By helen on Mar 22, 2010 | In The Black Perspective of Views of America By Helen Burleson | Send feedback »
HOPEY, CHANGEY THING WORKS
By Helen L. Burleson, Doctor of Public Administration
The answer to the hopey, changey thing was demonstrated on Sunday, March 21, 2010.
Despite all the vitriol generated by the semi-literate Sarah Palin and her semi-literate band of profligates, the majority of Democrats proved that using intelligence, logic, information and a humane concern for all of their fellow Americans, they passed a landmark health reform bill. For a hundred years, presidents and cabinets had tried to address the issue of health care for all Americans. In 2010, these Democrats under the leadership of House Speaker Nancy Pelosi, Senate Majority Leader Harry Reid, Congress majority whip, James Clyburn and President Barack Obama, put politics aside and lead a reform that was in the best interest of the people they represent. That is Democracy at work. Democracy is a representative form of government as mandated by the Founding Documents of the United States of America.

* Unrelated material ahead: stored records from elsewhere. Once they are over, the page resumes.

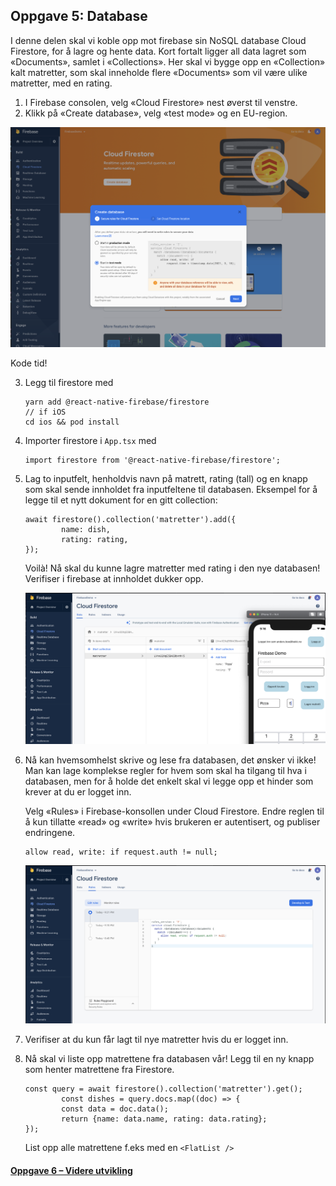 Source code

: ## Oppgave 5: Database

I denne delen skal vi koble opp mot firebase sin NoSQL database Cloud Firestore, for å lagre og hente data. Kort fortalt ligger all data lagret som «Documents», samlet i «Collections». Her skal vi bygge opp en «Collection» kalt matretter, som skal inneholde flere «Documents» som vil være ulike matretter, med en rating.

1.  I Firebase consolen, velg «Cloud Firestore» nest øverst til venstre.
2.  Klikk på «Create database», velg «test mode» og en EU-region.

<img src="../img/fb-database.png" width="700" />

Kode tid!

3.  Legg til firestore med
    ```
    yarn add @react-native-firebase/firestore
    // if iOS
    cd ios && pod install
    ```
4.  Importer firestore i `App.tsx` med
    ```
    import firestore from '@react-native-firebase/firestore';
    ```
5.  Lag to inputfelt, henholdvis navn på matrett, rating (tall) og en knapp som skal sende innholdet fra inputfeltene til databasen. Eksempel for å legge til et nytt dokument for en gitt collection:

    ```
    await firestore().collection('matretter').add({
    		name: dish,
    		rating: rating,
    });
    ```

    Voilà! Nå skal du kunne lagre matretter med rating i den nye databasen! Verifiser i firebase at innholdet dukker opp.

    <img src="../img/fb-database-2.png" width="700" />

6.  Nå kan hvemsomhelst skrive og lese fra databasen, det ønsker vi ikke! Man kan lage komplekse regler for hvem som skal ha tilgang til hva i databasen, men for å holde det enkelt skal vi legge opp et hinder som krever at du er logget inn.

    Velg «Rules» i Firebase-konsollen under Cloud Firestore. Endre reglen til å kun tillatte «read» og «write» hvis brukeren er autentisert, og publiser endringene.

    ```
    allow read, write: if request.auth != null;
    ```

    <img src="../img/fb-database-rules.png" width="700" />

7.  Verifiser at du kun får lagt til nye matretter hvis du er logget inn.
8.  Nå skal vi liste opp matrettene fra databasen vår! Legg til en ny knapp som henter matrettene fra Firestore.

    ```
    const query = await firestore().collection('matretter').get();
    		const dishes = query.docs.map((doc) => {
    		const data = doc.data();
    		return {name: data.name, rating: data.rating};
    });
    ```

    List opp alle matrettene f.eks med en `<FlatList />`

#### [Oppgave 6 – Videre utvikling](Oppgave6_videre_utvikling.md)

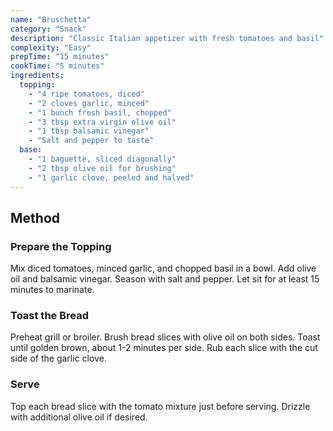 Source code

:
 ```yaml
---
name: "Bruschetta"
category: "Snack"
description: "Classic Italian appetizer with fresh tomatoes and basil"
complexity: "Easy"
prepTime: "15 minutes"
cookTime: "5 minutes"
ingredients:
  topping:
    - "4 ripe tomatoes, diced"
    - "2 cloves garlic, minced"
    - "1 bunch fresh basil, chopped"
    - "3 tbsp extra virgin olive oil"
    - "1 tbsp balsamic vinegar"
    - "Salt and pepper to taste"
  base:
    - "1 baguette, sliced diagonally"
    - "2 tbsp olive oil for brushing"
    - "1 garlic clove, peeled and halved"
---
```


## Method

### Prepare the Topping

Mix diced tomatoes, minced garlic, and chopped basil in a bowl. Add olive oil and balsamic vinegar. Season with salt and pepper. Let sit for at least 15 minutes to marinate.

### Toast the Bread

Preheat grill or broiler. Brush bread slices with olive oil on both sides. Toast until golden brown, about 1-2 minutes per side. Rub each slice with the cut side of the garlic clove.

### Serve

Top each bread slice with the tomato mixture just before serving. Drizzle with additional olive oil if desired. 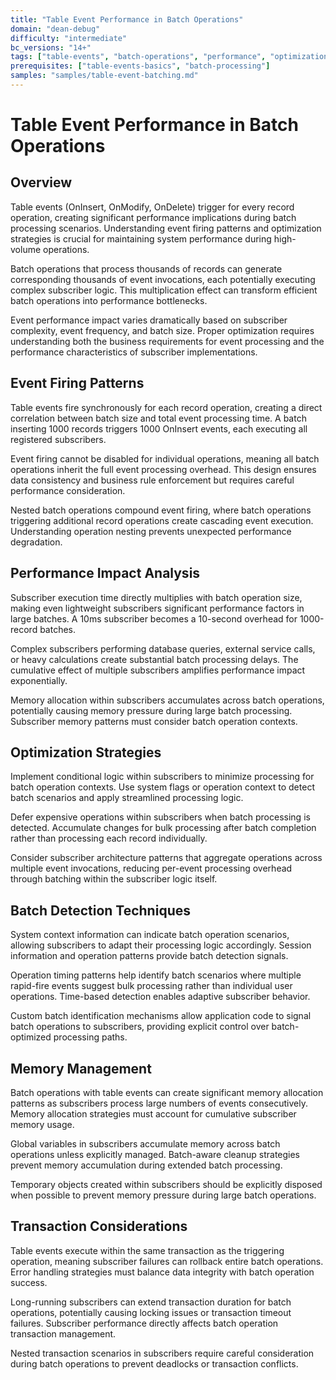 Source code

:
 ```yaml
---
title: "Table Event Performance in Batch Operations"
domain: "dean-debug"
difficulty: "intermediate"
bc_versions: "14+"
tags: ["table-events", "batch-operations", "performance", "optimization"]
prerequisites: ["table-events-basics", "batch-processing"]
samples: "samples/table-event-batching.md"
---
```

# Table Event Performance in Batch Operations

## Overview

Table events (OnInsert, OnModify, OnDelete) trigger for every record operation, creating significant performance implications during batch processing scenarios. Understanding event firing patterns and optimization strategies is crucial for maintaining system performance during high-volume operations.

Batch operations that process thousands of records can generate corresponding thousands of event invocations, each potentially executing complex subscriber logic. This multiplication effect can transform efficient batch operations into performance bottlenecks.

Event performance impact varies dramatically based on subscriber complexity, event frequency, and batch size. Proper optimization requires understanding both the business requirements for event processing and the performance characteristics of subscriber implementations.

## Event Firing Patterns

Table events fire synchronously for each record operation, creating a direct correlation between batch size and total event processing time. A batch inserting 1000 records triggers 1000 OnInsert events, each executing all registered subscribers.

Event firing cannot be disabled for individual operations, meaning all batch operations inherit the full event processing overhead. This design ensures data consistency and business rule enforcement but requires careful performance consideration.

Nested batch operations compound event firing, where batch operations triggering additional record operations create cascading event execution. Understanding operation nesting prevents unexpected performance degradation.

## Performance Impact Analysis

Subscriber execution time directly multiplies with batch operation size, making even lightweight subscribers significant performance factors in large batches. A 10ms subscriber becomes a 10-second overhead for 1000-record batches.

Complex subscribers performing database queries, external service calls, or heavy calculations create substantial batch processing delays. The cumulative effect of multiple subscribers amplifies performance impact exponentially.

Memory allocation within subscribers accumulates across batch operations, potentially causing memory pressure during large batch processing. Subscriber memory patterns must consider batch operation contexts.

## Optimization Strategies

Implement conditional logic within subscribers to minimize processing for batch operation contexts. Use system flags or operation context to detect batch scenarios and apply streamlined processing logic.

Defer expensive operations within subscribers when batch processing is detected. Accumulate changes for bulk processing after batch completion rather than processing each record individually.

Consider subscriber architecture patterns that aggregate operations across multiple event invocations, reducing per-event processing overhead through batching within the subscriber logic itself.

## Batch Detection Techniques

System context information can indicate batch operation scenarios, allowing subscribers to adapt their processing logic accordingly. Session information and operation patterns provide batch detection signals.

Operation timing patterns help identify batch scenarios where multiple rapid-fire events suggest bulk processing rather than individual user operations. Time-based detection enables adaptive subscriber behavior.

Custom batch identification mechanisms allow application code to signal batch operations to subscribers, providing explicit control over batch-optimized processing paths.

## Memory Management

Batch operations with table events can create significant memory allocation patterns as subscribers process large numbers of events consecutively. Memory allocation strategies must account for cumulative subscriber memory usage.

Global variables in subscribers accumulate memory across batch operations unless explicitly managed. Batch-aware cleanup strategies prevent memory accumulation during extended batch processing.

Temporary objects created within subscribers should be explicitly disposed when possible to prevent memory pressure during large batch operations.

## Transaction Considerations

Table events execute within the same transaction as the triggering operation, meaning subscriber failures can rollback entire batch operations. Error handling strategies must balance data integrity with batch operation success.

Long-running subscribers can extend transaction duration for batch operations, potentially causing locking issues or transaction timeout failures. Subscriber performance directly affects batch operation transaction management.

Nested transaction scenarios in subscribers require careful consideration during batch operations to prevent deadlocks or transaction conflicts. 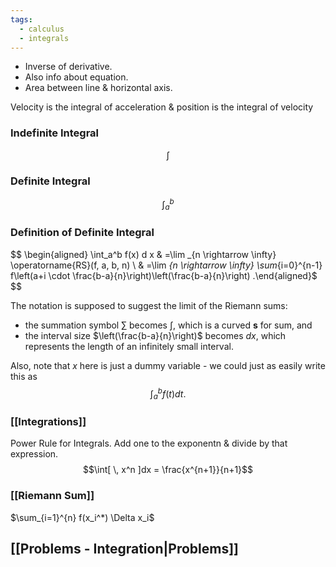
 ```yaml
---
tags:
  - calculus
  - integrals
---
```

- Inverse of derivative.
- Also info about equation.
- Area between line & horizontal axis.

Velocity is the integral of acceleration & position is the integral of velocity
### Indefinite Integral
$$\int$$

### Definite Integral
$$\int_{a}^{b}$$
### Definition of Definite Integral
$$
\begin{aligned} \int_a^b f(x) d x & =\lim _{n \rightarrow \infty} \operatorname{RS}(f, a, b, n) \\ & =\lim _{n \rightarrow \infty} \sum_{i=0}^{n-1} f\left(a+i \cdot \frac{b-a}{n}\right)\left(\frac{b-a}{n}\right) .\end{aligned}$
$$

The notation is supposed to suggest the limit of the Riemann sums:
- the summation symbol $\sum$ becomes $\int$, which is a curved $\mathbf{s}$ for sum, and
- the interval size $\left(\frac{b-a}{n}\right)$ becomes $d x$, which represents the length of an infinitely small interval.

Also, note that $x$ here is just a dummy variable - we could just as easily write this as
$$
\int_a^b f(t) d t .
$$
### [[Integrations]]

Power Rule for Integrals. 
Add one to the exponentn & divide by that expression. 
$$\int[ \, x^n  ]dx = \frac{x^{n+1}}{n+1}$$

### [[Riemann Sum]]
$\sum_{i=1}^{n} f(x_i^*) \Delta x_i$





## [[Problems - Integration|Problems]] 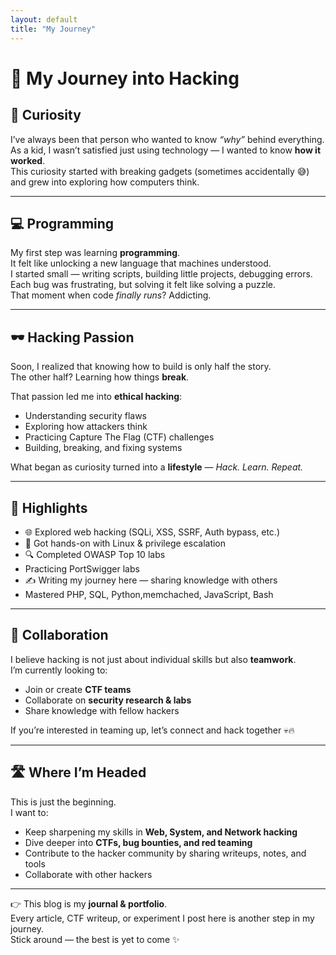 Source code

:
 ```yaml
---
layout: default
title: "My Journey"
---
```


# 🚀 My Journey into Hacking

## 🌱 Curiosity
I’ve always been that person who wanted to know *“why”* behind everything.  
As a kid, I wasn’t satisfied just using technology — I wanted to know **how it worked**.  
This curiosity started with breaking gadgets (sometimes accidentally 😅) and grew into exploring how computers think.

---

## 💻 Programming
My first step was learning **programming**.  
It felt like unlocking a new language that machines understood.  
I started small — writing scripts, building little projects, debugging errors.  
Each bug was frustrating, but solving it felt like solving a puzzle.  
That moment when code *finally runs*? Addicting.  

---

## 🕶️ Hacking Passion
Soon, I realized that knowing how to build is only half the story.  
The other half? Learning how things **break**.  

That passion led me into **ethical hacking**:  
- Understanding security flaws  
- Exploring how attackers think  
- Practicing Capture The Flag (CTF) challenges  
- Building, breaking, and fixing systems  

What began as curiosity turned into a **lifestyle** — *Hack. Learn. Repeat.*  

---

## 📌 Highlights
- 🌐 Explored web hacking (SQLi, XSS, SSRF, Auth bypass, etc.)  
- 🐧 Got hands-on with Linux & privilege escalation  
- 🔍 Completed OWASP Top 10 labs
-  Practicing PortSwigger labs  
- ✍️ Writing my journey here — sharing knowledge with others
- Mastered PHP, SQL, Python,memchached, JavaScript, Bash 

---

## 🤝 Collaboration
I believe hacking is not just about individual skills but also **teamwork**.  
I’m currently looking to:  
- Join or create **CTF teams**  
- Collaborate on **security research & labs**  
- Share knowledge with fellow hackers  

If you’re interested in teaming up, let’s connect and hack together 💀🔥  

---

## 🛣️ Where I’m Headed
This is just the beginning.  
I want to:  
- Keep sharpening my skills in **Web, System, and Network hacking**  
- Dive deeper into **CTFs, bug bounties, and red teaming**  
- Contribute to the hacker community by sharing writeups, notes, and tools
- Collaborate with other hackers

---

👉 This blog is my **journal & portfolio**.  
Every article, CTF writeup, or experiment I post here is another step in my journey.  
Stick around — the best is yet to come ✨
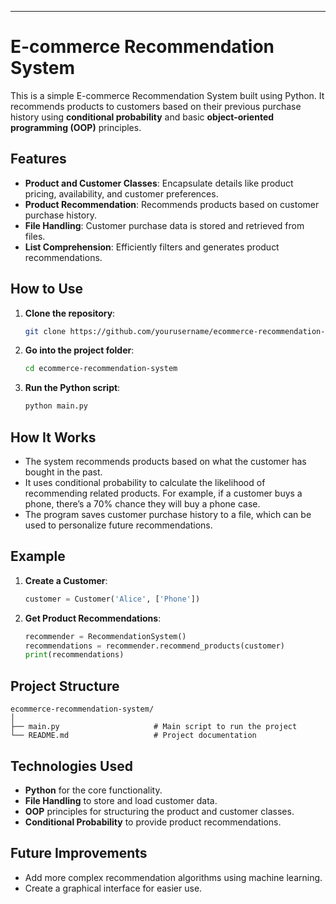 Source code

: ---

# **E-commerce Recommendation System**

This is a simple E-commerce Recommendation System built using Python. It recommends products to customers based on their previous purchase history using **conditional probability** and basic **object-oriented programming (OOP)** principles.

## **Features**
- **Product and Customer Classes**: Encapsulate details like product pricing, availability, and customer preferences.
- **Product Recommendation**: Recommends products based on customer purchase history.
- **File Handling**: Customer purchase data is stored and retrieved from files.
- **List Comprehension**: Efficiently filters and generates product recommendations.

## **How to Use**

1. **Clone the repository**:
   ```bash
   git clone https://github.com/yourusername/ecommerce-recommendation-system.git
   ```

2. **Go into the project folder**:
   ```bash
   cd ecommerce-recommendation-system
   ```

3. **Run the Python script**:
   ```bash
   python main.py
   ```

## **How It Works**

- The system recommends products based on what the customer has bought in the past.
- It uses conditional probability to calculate the likelihood of recommending related products. For example, if a customer buys a phone, there’s a 70% chance they will buy a phone case.
- The program saves customer purchase history to a file, which can be used to personalize future recommendations.

## **Example**

1. **Create a Customer**:
   ```python
   customer = Customer('Alice', ['Phone'])
   ```

2. **Get Product Recommendations**:
   ```python
   recommender = RecommendationSystem()
   recommendations = recommender.recommend_products(customer)
   print(recommendations)
   ```

## **Project Structure**

```
ecommerce-recommendation-system/
│
├── main.py                     # Main script to run the project
└── README.md                   # Project documentation
```

## **Technologies Used**
- **Python** for the core functionality.
- **File Handling** to store and load customer data.
- **OOP** principles for structuring the product and customer classes.
- **Conditional Probability** to provide product recommendations.

## **Future Improvements**
- Add more complex recommendation algorithms using machine learning.
- Create a graphical interface for easier use.
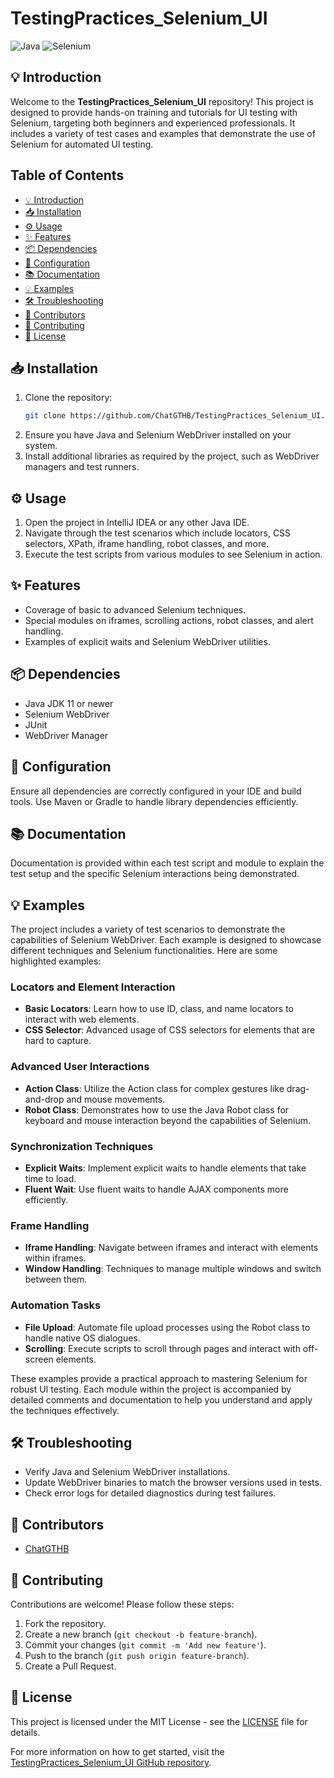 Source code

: 
# TestingPractices_Selenium_UI

![Java](https://img.shields.io/badge/Java-ED8B00?style=for-the-badge&logo=java&logoColor=white)
![Selenium](https://img.shields.io/badge/Selenium-43B02A?style=for-the-badge&logo=selenium&logoColor=white)

## 💡 Introduction
Welcome to the **TestingPractices_Selenium_UI** repository! This project is designed to provide hands-on training and tutorials for UI testing with Selenium, targeting both beginners and experienced professionals. It includes a variety of test cases and examples that demonstrate the use of Selenium for automated UI testing.

## Table of Contents
- [💡 Introduction](#💡-introduction)
- [📥 Installation](#📥-installation)
- [⚙️ Usage](#⚙️-usage)
- [✨ Features](#✨-features)
- [📦 Dependencies](#📦-dependencies)
- [🔧 Configuration](#🔧-configuration)
- [📚 Documentation](#📚-documentation)
- [💡 Examples](#💡-examples)
- [🛠️ Troubleshooting](#🛠️-troubleshooting)
- [👥 Contributors](#👥-contributors)
- [🤝 Contributing](#🤝-contributing)
- [📜 License](#📜-license)

## 📥 Installation
1. Clone the repository:
   ```bash
   git clone https://github.com/ChatGTHB/TestingPractices_Selenium_UI.git
   ```
2. Ensure you have Java and Selenium WebDriver installed on your system.
3. Install additional libraries as required by the project, such as WebDriver managers and test runners.

## ⚙️ Usage
1. Open the project in IntelliJ IDEA or any other Java IDE.
2. Navigate through the test scenarios which include locators, CSS selectors, XPath, iframe handling, robot classes, and more.
3. Execute the test scripts from various modules to see Selenium in action.

## ✨ Features
- Coverage of basic to advanced Selenium techniques.
- Special modules on iframes, scrolling actions, robot classes, and alert handling.
- Examples of explicit waits and Selenium WebDriver utilities.

## 📦 Dependencies
- Java JDK 11 or newer
- Selenium WebDriver
- JUnit
- WebDriver Manager

## 🔧 Configuration
Ensure all dependencies are correctly configured in your IDE and build tools. Use Maven or Gradle to handle library dependencies efficiently.

## 📚 Documentation
Documentation is provided within each test script and module to explain the test setup and the specific Selenium interactions being demonstrated.

## 💡 Examples
The project includes a variety of test scenarios to demonstrate the capabilities of Selenium WebDriver. Each example is designed to showcase different techniques and Selenium functionalities. Here are some highlighted examples:

### Locators and Element Interaction
- **Basic Locators**: Learn how to use ID, class, and name locators to interact with web elements.
- **CSS Selector**: Advanced usage of CSS selectors for elements that are hard to capture.

### Advanced User Interactions
- **Action Class**: Utilize the Action class for complex gestures like drag-and-drop and mouse movements.
- **Robot Class**: Demonstrates how to use the Java Robot class for keyboard and mouse interaction beyond the capabilities of Selenium.

### Synchronization Techniques
- **Explicit Waits**: Implement explicit waits to handle elements that take time to load.
- **Fluent Wait**: Use fluent waits to handle AJAX components more efficiently.

### Frame Handling
- **Iframe Handling**: Navigate between iframes and interact with elements within iframes.
- **Window Handling**: Techniques to manage multiple windows and switch between them.

### Automation Tasks
- **File Upload**: Automate file upload processes using the Robot class to handle native OS dialogues.
- **Scrolling**: Execute scripts to scroll through pages and interact with off-screen elements.

These examples provide a practical approach to mastering Selenium for robust UI testing. Each module within the project is accompanied by detailed comments and documentation to help you understand and apply the techniques effectively.

## 🛠️ Troubleshooting
- Verify Java and Selenium WebDriver installations.
- Update WebDriver binaries to match the browser versions used in tests.
- Check error logs for detailed diagnostics during test failures.

## 👥 Contributors
- [ChatGTHB](https://github.com/ChatGTHB)

## 🤝 Contributing
Contributions are welcome! Please follow these steps:
1. Fork the repository.
2. Create a new branch (`git checkout -b feature-branch`).
3. Commit your changes (`git commit -m 'Add new feature'`).
4. Push to the branch (`git push origin feature-branch`).
5. Create a Pull Request.

## 📜 License
This project is licensed under the MIT License - see the [LICENSE](LICENSE) file for details.

For more information on how to get started, visit the [TestingPractices_Selenium_UI GitHub repository](https://github.com/ChatGTHB/TestingPractices_Selenium_UI).
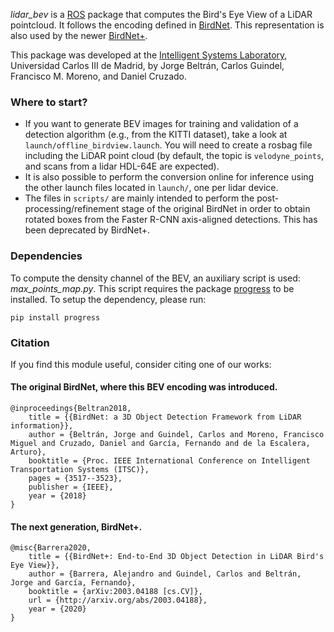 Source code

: *lidar_bev* is a [ROS](https://www.ros.org/) package that computes the Bird's Eye View of a LiDAR pointcloud. It follows the encoding defined in [BirdNet](https://arxiv.org/abs/1805.01195). This representation is also used by the newer [BirdNet+](https://arxiv.org/abs/2003.04188).

This package was developed at the [Intelligent Systems Laboratory](http://www.uc3m.es/islab), Universidad Carlos III de Madrid, by Jorge Beltrán, Carlos Guindel, Francisco M. Moreno, and Daniel Cruzado.

### Where to start?
- If you want to generate BEV images for training and validation of a detection algorithm (e.g., from the KITTI dataset), take a look at `launch/offline_birdview.launch`. You will need to create a rosbag file including the LiDAR point cloud (by default, the topic is `velodyne_points`, and scans from a lidar HDL-64E are expected).
- It is also possible to perform the conversion online for inference using the other launch files located in `launch/`, one per lidar device.
- The files in `scripts/` are mainly intended to perform the post-processing/refinement stage of the original BirdNet in order to obtain rotated boxes from the Faster R-CNN axis-aligned detections. This has been deprecated by BirdNet+.


### Dependencies

To compute the density channel of the BEV, an auxiliary script is used: *max_points_map.py*. This script requires the package [progress](https://pypi.org/project/progress/) to be installed. To setup the dependency, please run:
```
pip install progress
```

### Citation

If you find this module useful, consider citing one of our works:

#### The original BirdNet, where this BEV encoding was introduced.
```
@inproceedings{Beltran2018,
    title = {{BirdNet: a 3D Object Detection Framework from LiDAR information}},
    author = {Beltrán, Jorge and Guindel, Carlos and Moreno, Francisco Miguel and Cruzado, Daniel and García, Fernando and de la Escalera, Arturo},
    booktitle = {Proc. IEEE International Conference on Intelligent Transportation Systems (ITSC)},
    pages = {3517--3523},
    publisher = {IEEE},
    year = {2018}
}
```

#### The next generation, BirdNet+.
```
@misc{Barrera2020,
    title = {{BirdNet+: End-to-End 3D Object Detection in LiDAR Bird's Eye View}},
    author = {Barrera, Alejandro and Guindel, Carlos and Beltrán, Jorge and García, Fernando},
    booktitle = {arXiv:2003.04188 [cs.CV]},
    url = {http://arxiv.org/abs/2003.04188},
    year = {2020}
}
```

The tea baggers and the other semi-literates would not know that because they have filled their void of knowledge with bias and hatred. There is no room left in their diminutive brains to think rationally or to have compassion for their fellow man.
Though they claim to be “right to lifers” they do not hesitate to kill physicians who perform abortions. The few physicians who do perform abortions, heal and save thousands and thousands of lives, but the feeble minded do not look at that. They are so blinded with hatred borne out of their own self loathing as a result of their deficiencies which cause them to follow any piper regardless of what tune that piper is playing.
I have never seen this same group of “right to lifers” condemn war where thousands and thousands of people are killed. I have never heard this group embrace peaceful negotiations and compromise in dealing with adverse situations. As a pragmatist, I realize that sometimes the only recourse is a physical show of strength, but that should be the last resort based on a true and pending danger, not imaginary or false pretences.
Now when these semi-comatose people go so far as to threaten the safety of our representatives, they have gone too far, often with the urgings of some members of the Republican Party. The sanctioning of that kind of behavior has no place in a Democracy. Acceptable behavior for a hypocrisy, is not acceptable behavior for a Democracy.
Feeling that they had not gone far enough or created enough havoc, Representative John Boehner tried to whip undecided Democrats into a frenzy delivering the darkest, most melodramatic, intimidating speech I’ve ever heard. His reviewing a taping of his maniacal performance in Congress should cause him to refrain from every displaying such ignorance again. Were he in a contest for the best performance as a twisted, contorted villain, he won the award.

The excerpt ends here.